Mercoledì della XXVI settimana del Tempo Ordinario. Approfondimenti



L’attualità piena di ciò che siamo 
è possibile solo in vista di un’altra presenza, 
di un altro essere che ha la virtù di porci in esercizio, in atto…
E come sarebbe possibile uscire da sé… 
a meno di non essere irresistibilmente innamorati?

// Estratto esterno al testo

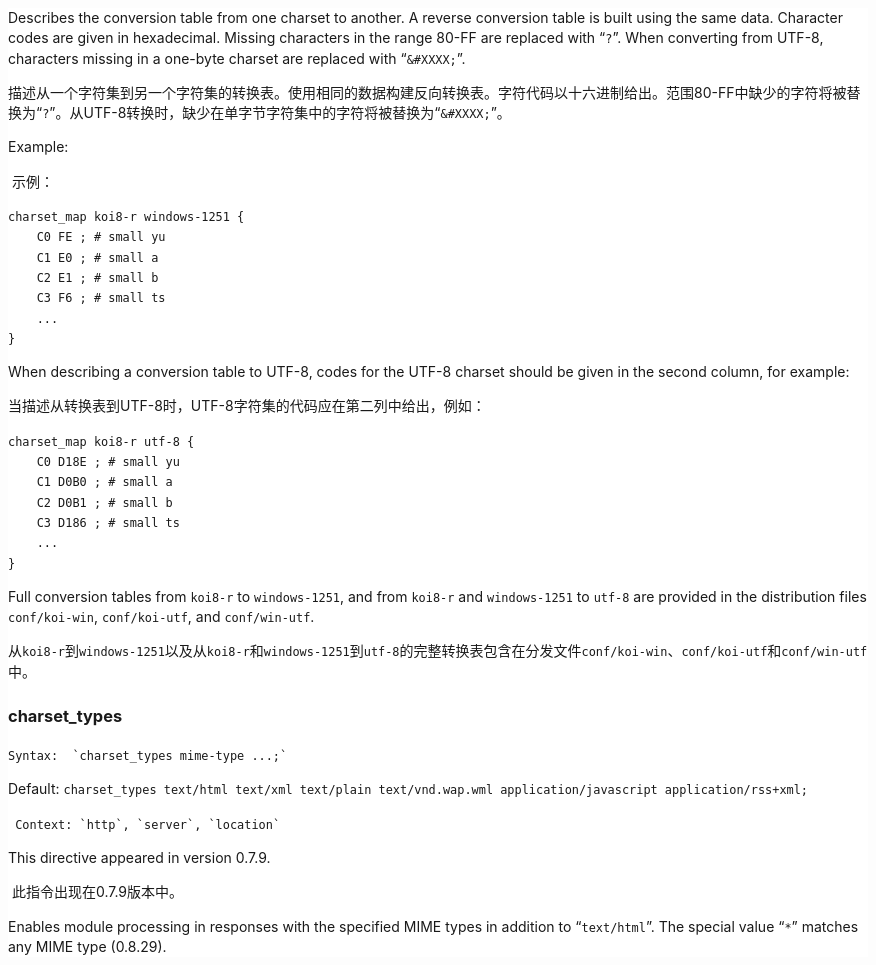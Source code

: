 Describes the conversion table from one charset to another. A reverse conversion table is built using the same data. Character codes are given in hexadecimal. Missing characters in the range 80-FF are replaced with “`?`”. When converting from UTF-8, characters missing in a one-byte charset are replaced with “`&#XXXX;`”.

​	描述从一个字符集到另一个字符集的转换表。使用相同的数据构建反向转换表。字符代码以十六进制给出。范围80-FF中缺少的字符将被替换为“`?`”。从UTF-8转换时，缺少在单字节字符集中的字符将被替换为“`&#XXXX;`”。

Example:

​	示例：

```
charset_map koi8-r windows-1251 {
    C0 FE ; # small yu
    C1 E0 ; # small a
    C2 E1 ; # small b
    C3 F6 ; # small ts
    ...
}
```



When describing a conversion table to UTF-8, codes for the UTF-8 charset should be given in the second column, for example:

​	当描述从转换表到UTF-8时，UTF-8字符集的代码应在第二列中给出，例如：

```
charset_map koi8-r utf-8 {
    C0 D18E ; # small yu
    C1 D0B0 ; # small a
    C2 D0B1 ; # small b
    C3 D186 ; # small ts
    ...
}
```

Full conversion tables from `koi8-r` to `windows-1251`, and from `koi8-r` and `windows-1251` to `utf-8` are provided in the distribution files `conf/koi-win`, `conf/koi-utf`, and `conf/win-utf`.

​	从`koi8-r`到`windows-1251`以及从`koi8-r`和`windows-1251`到`utf-8`的完整转换表包含在分发文件`conf/koi-win`、`conf/koi-utf`和`conf/win-utf`中。

### charset_types

  	Syntax:  `charset_types mime-type ...;`

 Default: `charset_types text/html text/xml text/plain text/vnd.wap.wml application/javascript application/rss+xml;`

 	 Context: `http`, `server`, `location`

This directive appeared in version 0.7.9.

​	此指令出现在0.7.9版本中。

Enables module processing in responses with the specified MIME types in addition to “`text/html`”. The special value “`*`” matches any MIME type (0.8.29).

Maria Zambrano, Filosofia y Poesia






S. Undset. L'amore sino alla fine 

"Una cosa era certa: Dio, ella lo sapeva, aveva stretto un patto con lei, un patto d'amore col quale la legava a sé in eterno, indipendentemente dalla sua volontà, dai suoi pensieri terreni, questo amore era esistito sempre in lei, aveva agito come il sole sulla terra che dà alla fine i suoi frutti. Questi frutti nessuno avrebbe potuto distruggerli, né il fuoco dei desideri carnali, né l'orgoglio, né l'ira folle. Era stata serva di Dio, anche se ribelle, restia, infedele nel cuore, con una preghiera falsa sulle labbra; una serva maldestra, insofferente davanti alla fatica, indecisa, ma Dio aveva voluto mantenerla lo stesso al suo servizio". (Kristin figlia di Lavrans)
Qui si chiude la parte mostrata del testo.